=== Instructions for the task ===
Please write out all the data that follows exactly, without the pictures.

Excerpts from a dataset

*****

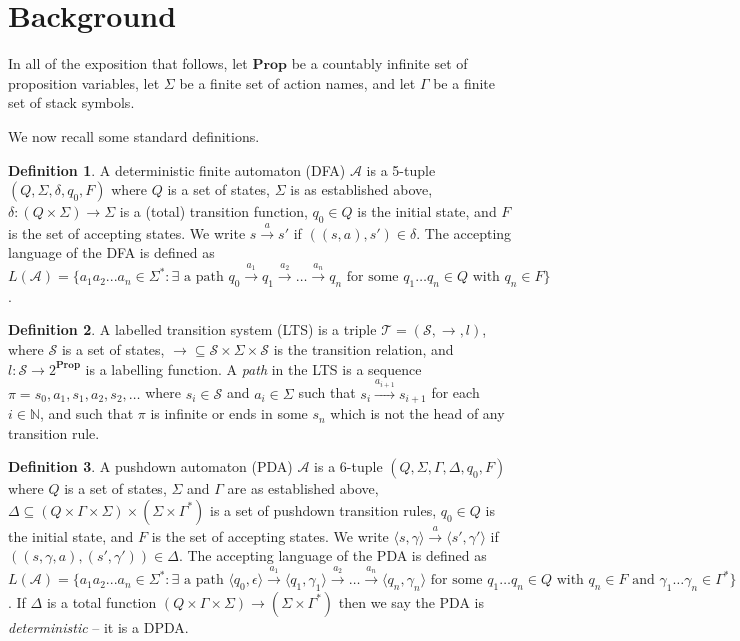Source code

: \documentclass[11pt]{article}
\theoremstyle{definition}
\newtheorem{mydef}{Definition}
\begin{document}
\section{Background}

In all of the exposition that follows, let $\textbf{Prop}$ be a countably
infinite set of proposition variables, let $\Sigma$ be a finite set of action
names, and let $\Gamma$ be a finite set of stack symbols.

We now recall some standard definitions.

\begin{mydef}
A deterministic finite automaton (DFA) $\mathcal{A}$ is a 5-tuple $(Q, \Sigma, \delta, q_0, F)$ where
$Q$ is a set of states, $\Sigma$ is as established above,
$\delta : (Q \times \Sigma) \rightarrow \Sigma $ is a (total) transition function, $q_0 \in Q$ is the initial state, and
$F$ is the set of accepting states. We write $ s \xrightarrow{a} s'$ if $((s, a), s') \in \delta$.
The accepting language of the DFA is defined as $L(\mathcal{A}) = \{ a_1 a_2
... a_n \in \Sigma^* : \exists\text{ a path } q_0 \xrightarrow{a_1} q_1
\xrightarrow{a_2} \dots \xrightarrow{a_n}
 q_n \text{ for some } q_1 \dots q_n
\in Q \text{ with } q_n \in F
\}$.
\end{mydef}

\begin{mydef}
A labelled transition system (LTS) is a triple $\mathcal{T} = (\mathcal{S},
\rightarrow, l)$,
where $\mathcal{S}$ is a set of states, $\rightarrow \subseteq \mathcal{S} \times
\Sigma \times \mathcal{S}$ is the transition relation, and $l:\mathcal{S}
\rightarrow 2^{\textbf{Prop}}$ is a labelling function.
A \textit{path} in the LTS is a sequence $\pi = s_0, a_1, s_1, a_2, s_2, \dots$
where $s_i \in \mathcal{S}$ and $a_i \in \Sigma$ such that $s_i
\xrightarrow{a_{i+1}} s_{i+1} $ for each $i \in \mathbb{N}$, and such that
$\pi$ is infinite or ends in some $s_n$ which is not the head of any transition
rule. 
\end{mydef}

\begin{mydef}
A pushdown automaton (PDA) $\mathcal{A}$ is a 6-tuple $(Q, \Sigma, \Gamma,
\Delta, q_0, F)$ where
$Q$ is a set of states, $\Sigma$ and $\Gamma$ are as established above,
$\Delta \subseteq (Q \times \Gamma \times \Sigma) \times (\Sigma \times
\Gamma^*)$ is a set of pushdown transition rules, $q_0 \in Q$ is the initial
state, and
$F$ is the set of accepting states. We write $\langle s, \gamma \rangle
\xrightarrow{a} \langle s', \gamma' \rangle$ if $((s, \gamma, a), (s',
\gamma')) \in \Delta$.
The accepting language of the PDA is defined as $L(\mathcal{A}) = \{ a_1 a_2
... a_n \in \Sigma^* : \exists\text{ a path }\langle q_0, \epsilon \rangle \xrightarrow{a_1} \langle q_1, \gamma_1 \rangle
\xrightarrow{a_2} \dots \xrightarrow{a_n}
\langle q_n, \gamma_n \rangle \text{ for some } q_1 \dots q_n
\in Q \text{ with } q_n \in F
\text{ and } \gamma_1 \dots \gamma_n \in \Gamma^*
\}$. If $\Delta$ is a total function $(Q \times \Gamma \times \Sigma) \rightarrow (\Sigma \times \Gamma^*)$ then we say the PDA is \textit{deterministic} -- it is a DPDA.
\end{mydef}
\end{document}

*****

=== Answer to this problem ===
Source code

: \documentclass[11pt]{article}
\theoremstyle{definition}
\newtheorem{mydef}{Definition}
\begin{document}
\section{Background}

In all of the exposition that follows, let $\textbf{Prop}$ be a countably
infinite set of proposition variables, let $\Sigma$ be a finite set of action
names, and let $\Gamma$ be a finite set of stack symbols.

We now recall some standard definitions.

\begin{mydef}
A deterministic finite automaton (DFA) $\mathcal{A}$ is a 5-tuple $(Q, \Sigma, \delta, q_0, F)$ where
$Q$ is a set of states, $\Sigma$ is as established above,
$\delta : (Q \times \Sigma) \rightarrow \Sigma $ is a (total) transition function, $q_0 \in Q$ is the initial state, and
$F$ is the set of accepting states. We write $ s \xrightarrow{a} s'$ if $((s, a), s') \in \delta$.
The accepting language of the DFA is defined as $L(\mathcal{A}) = \{ a_1 a_2
... a_n \in \Sigma^* : \exists\text{ a path } q_0 \xrightarrow{a_1} q_1
\xrightarrow{a_2} \dots \xrightarrow{a_n}
 q_n \text{ for some } q_1 \dots q_n
\in Q \text{ with } q_n \in F
\}$.
\end{mydef}

\begin{mydef}
A labelled transition system (LTS) is a triple $\mathcal{T} = (\mathcal{S},
\rightarrow, l)$,
where $\mathcal{S}$ is a set of states, $\rightarrow \subseteq \mathcal{S} \times
\Sigma \times \mathcal{S}$ is the transition relation, and $l:\mathcal{S}
\rightarrow 2^{\textbf{Prop}}$ is a labelling function.
A \textit{path} in the LTS is a sequence $\pi = s_0, a_1, s_1, a_2, s_2, \dots$
where $s_i \in \mathcal{S}$ and $a_i \in \Sigma$ such that $s_i
\xrightarrow{a_{i+1}} s_{i+1} $ for each $i \in \mathbb{N}$, and such that
$\pi$ is infinite or ends in some $s_n$ which is not the head of any transition
rule. 
\end{mydef}

\begin{mydef}
A pushdown automaton (PDA) $\mathcal{A}$ is a 6-tuple $(Q, \Sigma, \Gamma,
\Delta, q_0, F)$ where
$Q$ is a set of states, $\Sigma$ and $\Gamma$ are as established above,
$\Delta \subseteq (Q \times \Gamma \times \Sigma) \times (\Sigma \times
\Gamma^*)$ is a set of pushdown transition rules, $q_0 \in Q$ is the initial
state, and
$F$ is the set of accepting states. We write $\langle s, \gamma \rangle
\xrightarrow{a} \langle s', \gamma' \rangle$ if $((s, \gamma, a), (s',
\gamma')) \in \Delta$.
The accepting language of the PDA is defined as $L(\mathcal{A}) = \{ a_1 a_2
... a_n \in \Sigma^* : \exists\text{ a path }\langle q_0, \epsilon \rangle \xrightarrow{a_1} \langle q_1, \gamma_1 \rangle
\xrightarrow{a_2} \dots \xrightarrow{a_n}
\langle q_n, \gamma_n \rangle \text{ for some } q_1 \dots q_n
\in Q \text{ with } q_n \in F
\text{ and } \gamma_1 \dots \gamma_n \in \Gamma^*
\}$. If $\Delta$ is a total function $(Q \times \Gamma \times \Sigma) \rightarrow (\Sigma \times \Gamma^*)$ then we say the PDA is \textit{deterministic} -- it is a DPDA.
\end{mydef}
\end{document}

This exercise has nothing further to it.